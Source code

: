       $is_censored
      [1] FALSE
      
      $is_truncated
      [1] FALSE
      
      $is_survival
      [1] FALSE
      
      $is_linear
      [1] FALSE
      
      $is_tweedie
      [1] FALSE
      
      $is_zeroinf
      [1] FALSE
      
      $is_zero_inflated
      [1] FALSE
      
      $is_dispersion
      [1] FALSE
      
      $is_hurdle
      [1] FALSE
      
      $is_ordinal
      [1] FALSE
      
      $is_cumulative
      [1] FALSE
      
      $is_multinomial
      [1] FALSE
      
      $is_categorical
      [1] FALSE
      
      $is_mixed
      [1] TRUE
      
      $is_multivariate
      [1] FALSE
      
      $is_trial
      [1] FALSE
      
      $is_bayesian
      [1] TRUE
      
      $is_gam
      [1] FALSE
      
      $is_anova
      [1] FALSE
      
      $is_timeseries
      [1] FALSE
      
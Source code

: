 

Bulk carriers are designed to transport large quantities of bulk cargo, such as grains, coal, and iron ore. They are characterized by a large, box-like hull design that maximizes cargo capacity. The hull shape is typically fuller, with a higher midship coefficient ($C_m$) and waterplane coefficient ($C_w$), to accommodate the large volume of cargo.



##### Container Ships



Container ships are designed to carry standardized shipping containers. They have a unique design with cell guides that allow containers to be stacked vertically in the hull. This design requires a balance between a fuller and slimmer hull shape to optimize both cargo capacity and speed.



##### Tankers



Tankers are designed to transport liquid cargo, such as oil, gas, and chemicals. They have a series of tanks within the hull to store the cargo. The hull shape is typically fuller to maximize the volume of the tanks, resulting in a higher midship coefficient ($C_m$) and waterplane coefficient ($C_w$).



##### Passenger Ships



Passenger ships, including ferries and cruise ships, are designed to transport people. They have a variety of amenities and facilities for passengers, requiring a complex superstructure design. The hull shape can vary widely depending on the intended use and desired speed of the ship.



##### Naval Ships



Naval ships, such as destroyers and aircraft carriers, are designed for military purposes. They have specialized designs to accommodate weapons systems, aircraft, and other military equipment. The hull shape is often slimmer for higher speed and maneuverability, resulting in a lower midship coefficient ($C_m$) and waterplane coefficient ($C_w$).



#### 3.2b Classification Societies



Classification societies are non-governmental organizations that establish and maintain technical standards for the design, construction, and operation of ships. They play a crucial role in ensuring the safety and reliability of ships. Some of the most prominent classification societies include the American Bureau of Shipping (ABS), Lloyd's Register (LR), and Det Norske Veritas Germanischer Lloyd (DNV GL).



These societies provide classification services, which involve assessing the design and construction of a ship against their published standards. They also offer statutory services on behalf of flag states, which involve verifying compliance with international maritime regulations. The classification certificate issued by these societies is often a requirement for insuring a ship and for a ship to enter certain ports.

----------

* [Exercise prompt]: Respond with a number only, the count of lines in the entries where the string "Container" occurs.

* [Task solution]: 2